--- Dataset records Enclosed Below ---

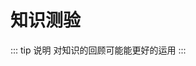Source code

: 
# 知识测验
<notice/>
::: tip 说明
对知识的回顾可能能更好的运用
:::

<picturewall/>

<template>
  <Watermark content="Vue Amazing UI">
    <div style="height: 3600px" />
  </Watermark>
</template>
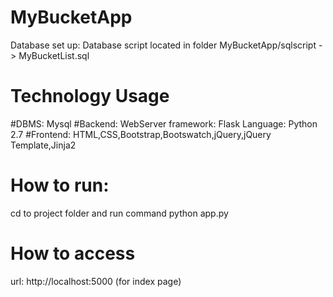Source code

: # MyBucketApp
Database set up:
Database script located in folder MyBucketApp/sqlscript -> MyBucketList.sql
# Technology Usage
 #DBMS: Mysql
 #Backend:
  WebServer framework: Flask
  Language: Python 2.7
  #Frontend:
HTML,CSS,Bootstrap,Bootswatch,jQuery,jQuery Template,Jinja2
# How to run:
cd to project folder and run command python app.py
# How to access
url: http://localhost:5000   (for index page)











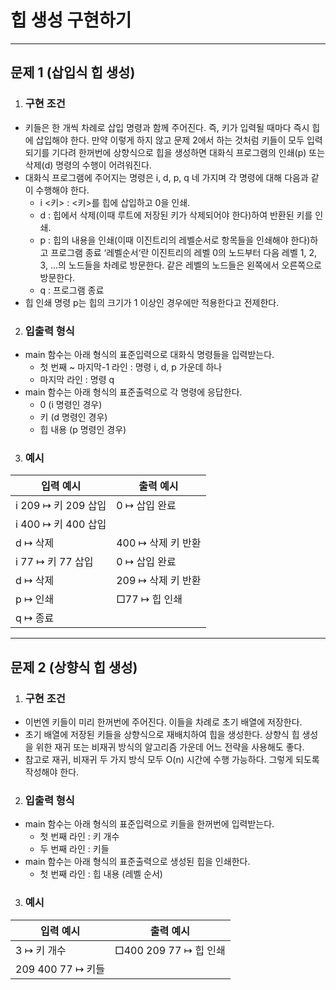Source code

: <h1><strong >힙 생성 구현하기</strong></h1>
<hr>

## 문제 1 (삽입식 힙 생성) 

1. ### 구현 조건
- 키들은 한 개씩 차례로 삽입 명령과 함께 주어진다. 즉, 키가 입력될 때마다 즉시 힙에 삽입해야 한다. 만약 이렇게 하지 않고 문제 2에서 하는 것처럼 키들이 모두 입력되기를 기다려 한꺼번에 상향식으로 힙을 생성하면 대화식 프로그램의 인쇄(p) 또는 삭제(d) 명령의 수행이 어려워진다.
- 대화식 프로그램에 주어지는 명령은 i, d, p, q 네 가지며 각 명령에 대해 다음과 같이 수행해야 한다.
    - i <키> : <키>를 힙에 삽입하고 0을 인쇄.
    - d : 힙에서 삭제(이때 루트에 저장된 키가 삭제되어야 한다)하여 반환된 키를 인쇄.
    - p : 힙의 내용을 인쇄(이때 이진트리의 레벨순서로 항목들을 인쇄해야 한다)하고 프로그램 종료
    ‘레벨순서‘란 이진트리의 레벨 0의 노드부터 다음 레벨 1, 2, 3, ...의 노드들을 차례로 방문한다. 같은 레벨의 노드들은 왼쪽에서 오른쪽으로 방문한다.
    - q : 프로그램 종료
- 힙 인쇄 명령 p는 힙의 크기가 1 이상인 경우에만 적용한다고 전제한다.

2. ### 입출력 형식
- main 함수는 아래 형식의 표준입력으로 대화식 명령들을 입력받는다.
	- 첫 번째 ~ 마지막-1 라인 : 명령 i, d, p 가운데 하나
	- 마지막 라인 : 명령 q
- main 함수는 아래 형식의 표준출력으로 각 명령에 응답한다.
	- 0 (i 명령인 경우)
	- 키 (d 명령인 경우)
	- 힙 내용 (p 명령인 경우)

3. ### 예시

|입력 예시| 출력 예시|
|---|---|
|i 209 ↦ 키 209 삽입|0 ↦ 삽입 완료|
|i 400 ↦ 키 400 삽입| |
|d ↦ 삭제|400 ↦ 삭제 키 반환|
|i 77 ↦ 키 77 삽입|0 ↦ 삽입 완료|
|d ↦ 삭제|209 ↦ 삭제 키 반환|
|p ↦ 인쇄|□77 ↦ 힙 인쇄|
|q ↦ 종료||

---

## 문제 2 (상향식 힙 생성)

1. ### 구현 조건
- 이번엔 키들이 미리 한꺼번에 주어진다. 이들을 차례로 초기 배열에 저장한다.
- 초기 배열에 저장된 키들을 상향식으로 재배치하여 힙을 생성한다. 상향식 힙 생성을 위한 재귀 또는 비재귀 방식의 알고리즘 가운데 어느 전략을 사용해도 좋다.
- 참고로 재귀, 비재귀 두 가지 방식 모두 O(n) 시간에 수행 가능하다. 그렇게 되도록 작성해야 한다.

2. ### 입출력 형식
- main 함수는 아래 형식의 표준입력으로 키들을 한꺼번에 입력받는다.
	- 첫 번째 라인 : 키 개수
	- 두 번째 라인 : 키들
- main 함수는 아래 형식의 표준출력으로 생성된 힙을 인쇄한다.
	- 첫 번째 라인 : 힙 내용 (레벨 순서)

3. ### 예시

|입력 예시| 출력 예시|
|---|---|
|3 ↦ 키 개수|□400 209 77 ↦ 힙 인쇄|
|209 400 77 ↦ 키들| |

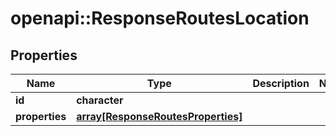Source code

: # openapi::ResponseRoutesLocation

## Properties
Name | Type | Description | Notes
------------ | ------------- | ------------- | -------------
**id** | **character** |  | 
**properties** | [**array[ResponseRoutesProperties]**](ResponseRoutesProperties.md) |  |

--- End of Enclosed Dataset records ---

Every entry above, pictures excluded, needs to be duplicated exactly.

Source code

: 
# 知识测验
<notice/>
::: tip 说明
对知识的回顾可能能更好的运用
:::

<picturewall/>

<template>
  <Watermark content="Vue Amazing UI">
    <div style="height: 3600px" />
  </Watermark>
</template>
Source code

: # MyBucketApp
Database set up:
Database script located in folder MyBucketApp/sqlscript -> MyBucketList.sql
# Technology Usage
 #DBMS: Mysql
 #Backend:
  WebServer framework: Flask
  Language: Python 2.7
  #Frontend:
HTML,CSS,Bootstrap,Bootswatch,jQuery,jQuery Template,Jinja2
# How to run:
cd to project folder and run command python app.py
# How to access
url: http://localhost:5000   (for index page)











Source code

: <h1><strong >힙 생성 구현하기</strong></h1>
<hr>

## 문제 1 (삽입식 힙 생성) 

1. ### 구현 조건
- 키들은 한 개씩 차례로 삽입 명령과 함께 주어진다. 즉, 키가 입력될 때마다 즉시 힙에 삽입해야 한다. 만약 이렇게 하지 않고 문제 2에서 하는 것처럼 키들이 모두 입력되기를 기다려 한꺼번에 상향식으로 힙을 생성하면 대화식 프로그램의 인쇄(p) 또는 삭제(d) 명령의 수행이 어려워진다.
- 대화식 프로그램에 주어지는 명령은 i, d, p, q 네 가지며 각 명령에 대해 다음과 같이 수행해야 한다.
    - i <키> : <키>를 힙에 삽입하고 0을 인쇄.
    - d : 힙에서 삭제(이때 루트에 저장된 키가 삭제되어야 한다)하여 반환된 키를 인쇄.
    - p : 힙의 내용을 인쇄(이때 이진트리의 레벨순서로 항목들을 인쇄해야 한다)하고 프로그램 종료
    ‘레벨순서‘란 이진트리의 레벨 0의 노드부터 다음 레벨 1, 2, 3, ...의 노드들을 차례로 방문한다. 같은 레벨의 노드들은 왼쪽에서 오른쪽으로 방문한다.
    - q : 프로그램 종료
- 힙 인쇄 명령 p는 힙의 크기가 1 이상인 경우에만 적용한다고 전제한다.

2. ### 입출력 형식
- main 함수는 아래 형식의 표준입력으로 대화식 명령들을 입력받는다.
	- 첫 번째 ~ 마지막-1 라인 : 명령 i, d, p 가운데 하나
	- 마지막 라인 : 명령 q
- main 함수는 아래 형식의 표준출력으로 각 명령에 응답한다.
	- 0 (i 명령인 경우)
	- 키 (d 명령인 경우)
	- 힙 내용 (p 명령인 경우)

3. ### 예시

|입력 예시| 출력 예시|
|---|---|
|i 209 ↦ 키 209 삽입|0 ↦ 삽입 완료|
|i 400 ↦ 키 400 삽입| |
|d ↦ 삭제|400 ↦ 삭제 키 반환|
|i 77 ↦ 키 77 삽입|0 ↦ 삽입 완료|
|d ↦ 삭제|209 ↦ 삭제 키 반환|
|p ↦ 인쇄|□77 ↦ 힙 인쇄|
|q ↦ 종료||

---

## 문제 2 (상향식 힙 생성)

1. ### 구현 조건
- 이번엔 키들이 미리 한꺼번에 주어진다. 이들을 차례로 초기 배열에 저장한다.
- 초기 배열에 저장된 키들을 상향식으로 재배치하여 힙을 생성한다. 상향식 힙 생성을 위한 재귀 또는 비재귀 방식의 알고리즘 가운데 어느 전략을 사용해도 좋다.
- 참고로 재귀, 비재귀 두 가지 방식 모두 O(n) 시간에 수행 가능하다. 그렇게 되도록 작성해야 한다.

2. ### 입출력 형식
- main 함수는 아래 형식의 표준입력으로 키들을 한꺼번에 입력받는다.
	- 첫 번째 라인 : 키 개수
	- 두 번째 라인 : 키들
- main 함수는 아래 형식의 표준출력으로 생성된 힙을 인쇄한다.
	- 첫 번째 라인 : 힙 내용 (레벨 순서)

3. ### 예시

|입력 예시| 출력 예시|
|---|---|
|3 ↦ 키 개수|□400 209 77 ↦ 힙 인쇄|
|209 400 77 ↦ 키들| |

Source code

: # openapi::ResponseRoutesLocation

## Properties
Name | Type | Description | Notes
------------ | ------------- | ------------- | -------------
**id** | **character** |  | 
**properties** | [**array[ResponseRoutesProperties]**](ResponseRoutesProperties.md) |  |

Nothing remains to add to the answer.